Heboh Jalan Nasional Dipakai Buat Hajatan, Simak Aturan dan Syarat Perizinannya

By , Minggu, 07 Juni 2026 | 18:30 WIB

Tenda hajatan menutuk ruas jalan nasional ((KOMPAS.COM/Dokumentasi warga))

GridOto.com - Ramai jadi omongan warganya, Kepala Desa Singojuruh, Kecamatan Singojuruh, Kabupaten Banyuwangi, Jawa Timur pasang tenda hajatan di jalur nasional.

Hal tersebut terungkap dari unggahan video pengguna jalan yang mengeluhkan, tenda hajatan tersebut menutup hampir seluruh jalan sampai menyulitkan akses mobilitas warga.

"Menyusahkan pak, pak, kok jalannya dipakai semua," kata perekam tersebut.
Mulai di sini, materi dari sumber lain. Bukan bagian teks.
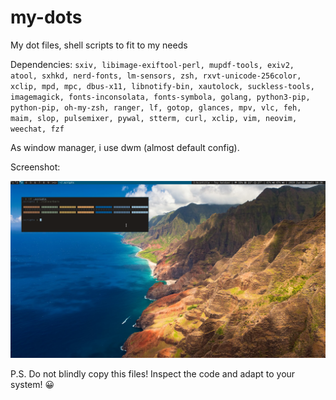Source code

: # my-dots
My dot files, shell scripts to fit to my needs

Dependencies:
`sxiv, libimage-exiftool-perl, mupdf-tools, exiv2, atool, sxhkd, nerd-fonts, lm-sensors, zsh, rxvt-unicode-256color, xclip, mpd, mpc, dbus-x11, libnotify-bin, xautolock, suckless-tools, imagemagick, fonts-inconsolata, fonts-symbola, golang, python3-pip, python-pip, oh-my-zsh, ranger, lf, gotop, glances, mpv, vlc, feh, maim, slop, pulsemixer, pywal, stterm, curl, xclip, vim, neovim, weechat, fzf`

As window manager, i use dwm (almost default config).

Screenshot:

![Screenshot](screen.png?raw=true "Colors")


P.S.
Do not blindly copy this files! Inspect the code and adapt to your system! 😀
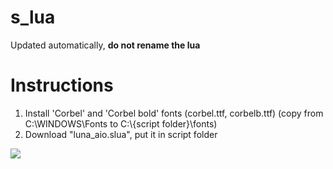 # s_lua

Updated automatically, **do not rename the lua**

# Instructions
1. Install 'Corbel' and 'Corbel bold' fonts (corbel.ttf, corbelb.ttf) (copy from C:\WINDOWS\Fonts to C:\\{script folder}\fonts)
2. Download "luna_aio.slua", put it in script folder

![](https://github.com/nyx41/s_lua/blob/main/guide.png)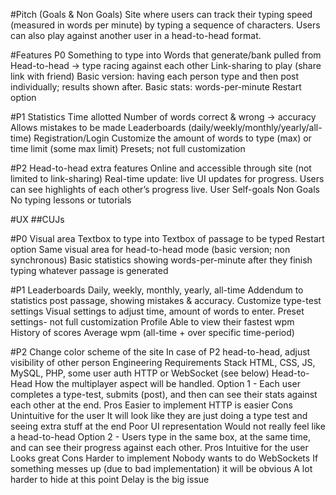 #Pitch (Goals & Non Goals)
Site where users can track their typing speed (measured in words per minute) by typing a sequence of characters. 
Users can also play against another user in a head-to-head format.

#Features
P0
Something to type into
Words that generate/bank pulled from
Head-to-head -> type racing against each other
Link-sharing to play (share link with friend)
Basic version: having each person type and then post individually; results shown after.
Basic stats: words-per-minute
Restart option

#P1
Statistics
Time allotted
Number of words correct & wrong -> accuracy
Allows mistakes to be made
Leaderboards (daily/weekly/monthly/yearly/all-time)
Registration/Login
Customize the amount of words to type (max) or time limit (some max limit)
Presets; not full customization

#P2
Head-to-head extra features
Online and accessible through site (not limited to link-sharing)
Real-time update: live UI updates for progress.
Users can see highlights of each other’s progress live.
User Self-goals
Non Goals
No typing lessons or tutorials

#UX 
##CUJs

#P0
Visual area
Textbox to type into
Textbox of passage to be typed
Restart option
Same visual area for head-to-head mode (basic version; non synchronous) 
Basic statistics showing words-per-minute after they finish typing whatever passage is generated

#P1
Leaderboards
Daily, weekly, monthly, yearly, all-time
Addendum to statistics post passage, showing mistakes & accuracy.
Customize type-test settings
Visual settings to adjust time, amount of words to enter.
Preset settings- not full customization
Profile
Able to view their fastest wpm
History of scores
Average wpm (all-time + over specific time-period)

#P2
Change color scheme of the site
In case of P2 head-to-head, adjust visibility of other person
Engineering Requirements
Stack
HTML, CSS, JS, MySQL, PHP, some user auth 
HTTP or WebSocket (see below)
Head-to-Head 
How the multiplayer aspect will be handled.
Option 1 - Each user completes a type-test, submits (post), and then can see their stats against each other at the end.
Pros
Easier to implement
HTTP is easier
Cons
Unintuitive for the user
It will look like they are just doing a type test and seeing extra stuff at the end
Poor UI representation 
Would not really feel like a head-to-head 
Option 2 - Users type in the same box, at the same time, and can see their progress against each other. 
Pros
Intuitive for the user
Looks great
Cons
Harder to implement
Nobody wants to do WebSockets
If something messes up (due to bad implementation) it will be obvious
A lot harder to hide at this point
Delay is the big issue
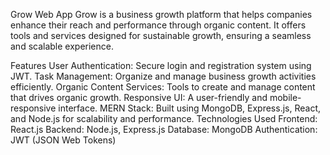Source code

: Grow Web App
Grow is a business growth platform that helps companies enhance their reach and performance through organic content. It offers tools and services designed for sustainable growth, ensuring a seamless and scalable experience.

Features
User Authentication: Secure login and registration system using JWT.
Task Management: Organize and manage business growth activities efficiently.
Organic Content Services: Tools to create and manage content that drives organic growth.
Responsive UI: A user-friendly and mobile-responsive interface.
MERN Stack: Built using MongoDB, Express.js, React, and Node.js for scalability and performance.
Technologies Used
Frontend: React.js
Backend: Node.js, Express.js
Database: MongoDB
Authentication: JWT (JSON Web Tokens)
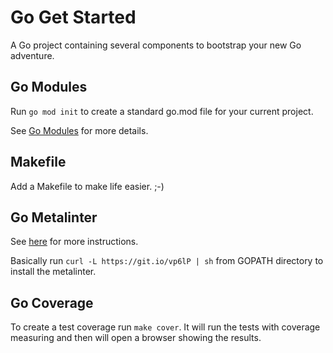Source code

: # Go Get Started
A Go project containing several components to bootstrap your new Go adventure.

## Go Modules
Run `go mod init` to create a standard go.mod file for your current project.

See [Go Modules](Ihttps://golang.org/cmd/go/#hdr-Module_maintenance) for more details.

## Makefile
Add a Makefile to make life easier. ;-)

## Go Metalinter
See [here](https://github.com/alecthomas/gometalinter) for more instructions.

Basically run `curl -L https://git.io/vp6lP | sh` from GOPATH directory to install the metalinter.

## Go Coverage
To create a test coverage run `make cover`.
It will run the tests with coverage measuring and then will open a browser showing the results.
Sembari memperlihatkan badan jalan yang tertutup tenda putih, perekam menyayangkan pemilik hajat menggunakan jalur nasional untuk kepentingan pribadi.
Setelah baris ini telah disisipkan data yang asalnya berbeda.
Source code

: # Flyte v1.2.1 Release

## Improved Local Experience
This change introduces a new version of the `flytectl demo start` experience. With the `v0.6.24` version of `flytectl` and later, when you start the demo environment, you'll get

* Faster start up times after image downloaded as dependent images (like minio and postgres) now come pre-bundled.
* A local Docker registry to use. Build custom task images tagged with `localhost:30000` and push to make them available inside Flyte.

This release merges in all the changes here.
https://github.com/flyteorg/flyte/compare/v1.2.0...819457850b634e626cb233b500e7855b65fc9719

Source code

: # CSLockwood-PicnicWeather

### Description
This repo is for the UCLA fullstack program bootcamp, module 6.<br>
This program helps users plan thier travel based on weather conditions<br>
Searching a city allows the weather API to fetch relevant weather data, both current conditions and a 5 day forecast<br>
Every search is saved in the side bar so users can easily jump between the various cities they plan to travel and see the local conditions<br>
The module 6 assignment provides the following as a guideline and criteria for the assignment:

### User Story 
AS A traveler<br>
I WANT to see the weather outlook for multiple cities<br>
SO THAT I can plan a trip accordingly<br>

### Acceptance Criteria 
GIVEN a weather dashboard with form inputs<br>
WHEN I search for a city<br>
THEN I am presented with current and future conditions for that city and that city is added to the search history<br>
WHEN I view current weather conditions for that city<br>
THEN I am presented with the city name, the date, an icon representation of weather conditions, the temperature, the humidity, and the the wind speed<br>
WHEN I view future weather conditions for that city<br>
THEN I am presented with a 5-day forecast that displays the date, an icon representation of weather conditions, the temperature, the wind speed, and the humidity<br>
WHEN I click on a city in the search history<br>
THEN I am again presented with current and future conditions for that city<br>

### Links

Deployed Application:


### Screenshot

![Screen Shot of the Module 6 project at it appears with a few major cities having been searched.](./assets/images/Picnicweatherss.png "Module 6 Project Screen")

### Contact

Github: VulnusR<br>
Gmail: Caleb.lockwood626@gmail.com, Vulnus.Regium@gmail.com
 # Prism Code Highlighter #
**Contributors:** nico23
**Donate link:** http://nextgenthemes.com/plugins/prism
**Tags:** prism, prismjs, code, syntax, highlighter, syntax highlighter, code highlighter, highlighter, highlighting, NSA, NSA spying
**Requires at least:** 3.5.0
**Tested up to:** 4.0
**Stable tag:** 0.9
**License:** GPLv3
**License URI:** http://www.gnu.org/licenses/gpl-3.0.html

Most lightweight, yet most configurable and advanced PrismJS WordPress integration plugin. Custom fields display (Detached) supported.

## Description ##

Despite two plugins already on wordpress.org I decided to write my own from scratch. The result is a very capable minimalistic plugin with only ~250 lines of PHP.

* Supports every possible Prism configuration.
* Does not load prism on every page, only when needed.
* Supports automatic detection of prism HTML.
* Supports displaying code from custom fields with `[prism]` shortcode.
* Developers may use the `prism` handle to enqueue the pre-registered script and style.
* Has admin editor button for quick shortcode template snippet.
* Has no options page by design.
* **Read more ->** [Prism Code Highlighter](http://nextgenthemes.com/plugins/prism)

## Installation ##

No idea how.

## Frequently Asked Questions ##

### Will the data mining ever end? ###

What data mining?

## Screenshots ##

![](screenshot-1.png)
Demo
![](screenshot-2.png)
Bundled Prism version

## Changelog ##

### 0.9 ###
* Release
Dikonfirmasi, Kapolsek Singojuruh, AKP Achmad Rudy membenarkan peristiwa tersebut, namun ia mengatakan bahwa pihaknya tak mengeluarkan perizinan untuk tenda hajatan tersebut.

Terkait hal tersebut, ia mengingatkan masyarakat bahwa pihaknya tidak merekomendasikan kegiatan hajatan yang menggunakan bahu jalan.

"Karena dapat mengganggu mobilitas kendaraan atau pengguna jalan," tandasnya melansir Kompas.com.

Sementara itu, merujuk Undang-Undang Nomor 22 Tahun 2009 tentang Lalu Lintas dan Angkutan Jalan (UU LLAJ), penggunaan jalan selain untuk kegiatan lalu lintas pada dasarnya diperbolehkan.

Baca Juga: China Turunkan Robot Polantas ke Jalan, Bisa Atur Lalu Lintas dan Tegur Pelanggar

Pasal 127 UU LLAJ mengatur, penggunaan jalan untuk kegiatan di luar fungsinya, dapat dilakukan di jalan nasional, provinsi, kabupaten/kota, dan jalan desa. J

alan nasional dan provinsi dapat digunakan untuk kepentingan umum yang bersifat nasional. Sementara jalan kabupaten/kota dan jalan desa, diizinkan untuk kepentingan nasional, daerah, atau kepentingan pribadi.

Penjelasan Pasal 127 tersebut menyebutkan, kepentingan pribadi dapat meliputi pesta perkawinan, kematian, atau kegiatan lain.

Meski boleh, menggelar hajatan di jalan umum tidak dapat dilakukan sembarangan.

Masyarakat wajib memperoleh izin penggunaan jalan umum dengan mengajukan permohonan secara tertulis.